Exercise description: Nothing in the entries should be altered. Write them out in full.

(Records drawn from a dataset)
════

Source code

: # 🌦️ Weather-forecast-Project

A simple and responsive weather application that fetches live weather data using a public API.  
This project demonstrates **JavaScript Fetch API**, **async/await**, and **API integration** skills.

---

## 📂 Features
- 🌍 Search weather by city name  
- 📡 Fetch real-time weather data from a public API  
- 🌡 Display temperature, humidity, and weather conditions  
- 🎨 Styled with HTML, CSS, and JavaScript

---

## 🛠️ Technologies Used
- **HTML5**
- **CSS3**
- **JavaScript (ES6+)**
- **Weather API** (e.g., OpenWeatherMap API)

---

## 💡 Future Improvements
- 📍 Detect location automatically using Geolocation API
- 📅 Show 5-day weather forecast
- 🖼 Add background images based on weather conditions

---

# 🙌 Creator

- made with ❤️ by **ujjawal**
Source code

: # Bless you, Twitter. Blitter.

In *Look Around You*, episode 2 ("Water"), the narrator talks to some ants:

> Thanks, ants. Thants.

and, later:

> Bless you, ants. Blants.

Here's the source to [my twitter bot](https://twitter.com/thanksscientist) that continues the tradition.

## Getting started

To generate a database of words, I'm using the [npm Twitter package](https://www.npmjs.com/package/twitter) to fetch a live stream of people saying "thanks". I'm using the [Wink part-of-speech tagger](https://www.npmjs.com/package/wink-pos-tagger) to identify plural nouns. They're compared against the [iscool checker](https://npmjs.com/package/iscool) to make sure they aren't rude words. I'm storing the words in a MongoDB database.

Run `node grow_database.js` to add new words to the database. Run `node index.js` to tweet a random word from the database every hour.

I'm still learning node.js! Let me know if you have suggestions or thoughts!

════

Written answer:
Source code

: # 🌦️ Weather-forecast-Project

A simple and responsive weather application that fetches live weather data using a public API.  
This project demonstrates **JavaScript Fetch API**, **async/await**, and **API integration** skills.

---

## 📂 Features
- 🌍 Search weather by city name  
- 📡 Fetch real-time weather data from a public API  
- 🌡 Display temperature, humidity, and weather conditions  
- 🎨 Styled with HTML, CSS, and JavaScript

---

## 🛠️ Technologies Used
- **HTML5**
- **CSS3**
- **JavaScript (ES6+)**
- **Weather API** (e.g., OpenWeatherMap API)

---

## 💡 Future Improvements
- 📍 Detect location automatically using Geolocation API
- 📅 Show 5-day weather forecast
- 🖼 Add background images based on weather conditions

---

# 🙌 Creator

- made with ❤️ by **ujjawal**
Source code

: # Bless you, Twitter. Blitter.

In *Look Around You*, episode 2 ("Water"), the narrator talks to some ants:

> Thanks, ants. Thants.

and, later:

> Bless you, ants. Blants.

Here's the source to [my twitter bot](https://twitter.com/thanksscientist) that continues the tradition.

## Getting started

To generate a database of words, I'm using the [npm Twitter package](https://www.npmjs.com/package/twitter) to fetch a live stream of people saying "thanks". I'm using the [Wink part-of-speech tagger](https://www.npmjs.com/package/wink-pos-tagger) to identify plural nouns. They're compared against the [iscool checker](https://npmjs.com/package/iscool) to make sure they aren't rude words. I'm storing the words in a MongoDB database.

Run `node grow_database.js` to add new words to the database. Run `node index.js` to tweet a random word from the database every hour.

I'm still learning node.js! Let me know if you have suggestions or thoughts!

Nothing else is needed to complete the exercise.